(Dataset entries)
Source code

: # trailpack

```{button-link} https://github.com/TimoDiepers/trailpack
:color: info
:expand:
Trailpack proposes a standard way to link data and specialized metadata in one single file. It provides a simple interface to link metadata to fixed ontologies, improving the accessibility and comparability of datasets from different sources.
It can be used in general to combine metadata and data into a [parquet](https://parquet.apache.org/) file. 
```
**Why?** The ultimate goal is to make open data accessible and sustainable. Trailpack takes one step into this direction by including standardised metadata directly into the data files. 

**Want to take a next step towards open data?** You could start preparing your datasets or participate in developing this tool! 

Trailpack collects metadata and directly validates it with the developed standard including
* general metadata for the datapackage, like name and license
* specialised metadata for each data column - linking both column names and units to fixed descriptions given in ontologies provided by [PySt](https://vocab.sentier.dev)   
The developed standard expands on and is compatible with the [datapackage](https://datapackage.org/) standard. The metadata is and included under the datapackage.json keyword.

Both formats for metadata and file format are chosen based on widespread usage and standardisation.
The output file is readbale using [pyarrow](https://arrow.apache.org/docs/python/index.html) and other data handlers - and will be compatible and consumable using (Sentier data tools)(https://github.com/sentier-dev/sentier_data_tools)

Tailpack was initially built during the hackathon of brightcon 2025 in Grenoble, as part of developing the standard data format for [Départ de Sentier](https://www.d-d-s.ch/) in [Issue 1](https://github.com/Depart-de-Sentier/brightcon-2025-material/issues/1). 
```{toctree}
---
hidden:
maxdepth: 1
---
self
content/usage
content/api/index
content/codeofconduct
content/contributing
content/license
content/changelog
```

■ Work request: Write down, word for word, the lines above from the one containing "the data files." through the one containing "provided by [PySt](https://vocab.sentier.dev)", both ends included.

■ Exercise solution:
**Why?** The ultimate goal is to make open data accessible and sustainable. Trailpack takes one step into this direction by including standardised metadata directly into the data files. 

**Want to take a next step towards open data?** You could start preparing your datasets or participate in developing this tool! 

Trailpack collects metadata and directly validates it with the developed standard including
* general metadata for the datapackage, like name and license
* specialised metadata for each data column - linking both column names and units to fixed descriptions given in ontologies provided by [PySt](https://vocab.sentier.dev)   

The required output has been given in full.